Council condemns house to demolition

AN application to demolish a century-old house in New Norfolk was approved when it came before the Derwent Valley Council again tonight. Councillors were deadlocked when the matter first came up in April, resulting in an automatic approval, subject to conditions. The owner and demolition applicant, Humana Pty Ltd, lodged an appeal but later deferred the appeal in order to submit a new application. Humana, owned by the Rockefeller family, owns the neighbouring Woolworths supermarket building.

On receipt of the second, identical application, the council engaged a consultant town planner who reached largely the same conclusions as the council planner had done two months ago, most notably that the house at 54 Burnett St was not heritage-listed and there was no legal reason for its preservation.

Councillors Judy Bromfield, Scott Shaw, Barry Lathey and deputy mayor Craig Farrell lamented that the council’s hands were tied, particularly as the house was not heritage-listed, but also because they feared an expensive legal process if the application was refused. “I voted against this last time but I have since spoken to the general manager and planner and it seems there is nothing we can do,” Cr Farrell said.

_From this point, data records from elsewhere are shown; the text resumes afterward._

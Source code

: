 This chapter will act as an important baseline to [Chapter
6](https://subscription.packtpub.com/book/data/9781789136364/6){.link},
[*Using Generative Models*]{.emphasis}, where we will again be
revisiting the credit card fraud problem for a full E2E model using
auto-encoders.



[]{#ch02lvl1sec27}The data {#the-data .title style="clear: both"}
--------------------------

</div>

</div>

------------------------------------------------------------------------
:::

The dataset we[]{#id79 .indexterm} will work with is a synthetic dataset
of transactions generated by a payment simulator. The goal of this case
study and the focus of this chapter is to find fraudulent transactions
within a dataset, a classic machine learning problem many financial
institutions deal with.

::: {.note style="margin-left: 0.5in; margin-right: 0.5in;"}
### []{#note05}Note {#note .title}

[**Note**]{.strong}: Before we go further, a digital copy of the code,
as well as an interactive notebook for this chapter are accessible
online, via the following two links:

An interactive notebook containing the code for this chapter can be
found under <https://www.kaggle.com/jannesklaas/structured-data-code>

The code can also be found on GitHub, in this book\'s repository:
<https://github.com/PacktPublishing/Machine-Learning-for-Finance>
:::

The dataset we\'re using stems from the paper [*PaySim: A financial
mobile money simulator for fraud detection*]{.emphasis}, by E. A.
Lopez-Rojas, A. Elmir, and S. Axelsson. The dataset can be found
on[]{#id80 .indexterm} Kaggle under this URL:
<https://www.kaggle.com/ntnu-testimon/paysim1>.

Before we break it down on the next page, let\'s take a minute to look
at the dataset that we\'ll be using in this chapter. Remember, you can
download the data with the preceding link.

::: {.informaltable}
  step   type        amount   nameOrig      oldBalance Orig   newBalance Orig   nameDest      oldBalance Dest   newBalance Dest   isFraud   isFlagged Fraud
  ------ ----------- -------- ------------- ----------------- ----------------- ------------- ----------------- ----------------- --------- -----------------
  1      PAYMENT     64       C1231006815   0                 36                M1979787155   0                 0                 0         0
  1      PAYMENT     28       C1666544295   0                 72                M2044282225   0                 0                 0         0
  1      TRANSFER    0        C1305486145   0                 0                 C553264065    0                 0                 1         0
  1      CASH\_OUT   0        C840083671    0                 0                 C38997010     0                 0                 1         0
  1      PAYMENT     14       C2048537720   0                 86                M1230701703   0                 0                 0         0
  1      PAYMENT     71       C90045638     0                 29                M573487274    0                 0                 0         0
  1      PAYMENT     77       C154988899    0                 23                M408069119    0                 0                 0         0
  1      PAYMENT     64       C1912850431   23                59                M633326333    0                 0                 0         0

Cr Damian Bester said he was “stunned” at what he was hearing around the table. He said he had been opposed to the demolition when it was first proposed, and he remained against the idea now. He was particularly concerned that planning laws did not required the applicant to state why they wanted to demolish the house and whether they proposed to redevelop the site. “I realise this is the law but this will not be the first time the law has been described as an ass,” he said. Cr Bester told his fellow councillors there was something they could do, and that was to vote “no”.

When put to the vote, Mayor Martyn Evans, deputy mayor Farrell and Councillors Shaw, Molan-Hill and Bromfield voted in favour of the demolition. Cr Bester voted “no” and Cr Lathey abstained. The application was approved subject to conditions, including the preservation of a hedge on Burnett St and a paling fence on George St.